The Indian rupee gave up modest early gains to trade largely unchanged as investors awaited the release of crucial U.S. labour market data. The U.S. dollar softened against most Asian currencies, while Treasury yields dropped to their lowest in four months, reflecting strong market expectations of a Federal Reserve rate cut later this month.
The rupee was quoted at 88.1650 against the dollar, slightly higher than its previous close of 88.1450. The two-year U.S. Treasury yield, which is sensitive to interest-rate expectations, fell to 3.59% in Asia trading, extending its recent decline.
Market participants are now largely pricing in a 25-basis-point cut by the Fed, based on signs of weakening in U.S. labour data released recently. Analysts from MUFG indicated that any negative surprise in the jobs report or a downward revision in employment figures could exert further downward pressure on the U.S. dollar.
Traders added that while a soft U.S. jobs report could provide some relief for the rupee, a significant rally is unlikely without stronger equity inflows or favorable developments regarding U.S. trade tariffs. Indian exports to the United States currently face tariffs of up to 50%, which continue to weigh on currency sentiment.
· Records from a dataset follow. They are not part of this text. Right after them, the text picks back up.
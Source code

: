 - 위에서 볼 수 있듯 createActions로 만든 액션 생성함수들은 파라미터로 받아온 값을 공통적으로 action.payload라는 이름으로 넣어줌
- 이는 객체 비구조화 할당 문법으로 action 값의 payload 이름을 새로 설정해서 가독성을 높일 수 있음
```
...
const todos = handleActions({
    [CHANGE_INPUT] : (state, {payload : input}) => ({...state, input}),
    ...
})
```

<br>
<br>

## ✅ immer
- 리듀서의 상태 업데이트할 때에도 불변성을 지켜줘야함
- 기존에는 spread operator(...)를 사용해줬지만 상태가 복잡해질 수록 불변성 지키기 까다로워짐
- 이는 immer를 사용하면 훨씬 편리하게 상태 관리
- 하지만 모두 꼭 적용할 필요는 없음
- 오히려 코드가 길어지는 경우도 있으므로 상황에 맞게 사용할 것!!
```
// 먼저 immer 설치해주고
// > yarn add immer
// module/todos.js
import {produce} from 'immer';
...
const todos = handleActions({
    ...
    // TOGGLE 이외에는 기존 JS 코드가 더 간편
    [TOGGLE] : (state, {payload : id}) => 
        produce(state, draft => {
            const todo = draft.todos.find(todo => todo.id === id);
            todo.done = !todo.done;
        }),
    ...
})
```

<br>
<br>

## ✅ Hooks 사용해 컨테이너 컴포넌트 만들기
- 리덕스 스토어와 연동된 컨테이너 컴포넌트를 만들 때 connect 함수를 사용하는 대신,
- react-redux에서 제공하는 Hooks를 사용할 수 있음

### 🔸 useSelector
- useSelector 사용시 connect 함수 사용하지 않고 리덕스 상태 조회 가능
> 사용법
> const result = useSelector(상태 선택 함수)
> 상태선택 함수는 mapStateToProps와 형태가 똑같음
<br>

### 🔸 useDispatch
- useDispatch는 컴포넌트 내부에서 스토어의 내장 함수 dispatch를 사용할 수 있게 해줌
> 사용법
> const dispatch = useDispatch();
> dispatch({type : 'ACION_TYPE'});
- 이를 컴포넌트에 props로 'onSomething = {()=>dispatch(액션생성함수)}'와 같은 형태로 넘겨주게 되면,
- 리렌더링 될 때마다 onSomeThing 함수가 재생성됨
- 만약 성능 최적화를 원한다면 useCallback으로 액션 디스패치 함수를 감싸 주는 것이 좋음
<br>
Looking ahead, MUFG analysts expect the rupee could weaken to 89 against the dollar by the first quarter of 2026 if steep tariffs remain, though they may be reduced to 25% next year. Historical trends show that the rupee has remained under pressure whenever U.S. dollar strength coincided with trade uncertainties, while periods of eased tariffs or higher foreign investment have previously supported modest appreciation.
The recent weakness in Treasury yields, alongside near-certain expectations of a Fed rate cut, highlights a cautious but slightly supportive environment for the rupee. However, the combination of trade barriers and slower equity flows means that gains could be limited unless global trade and investment conditions improve.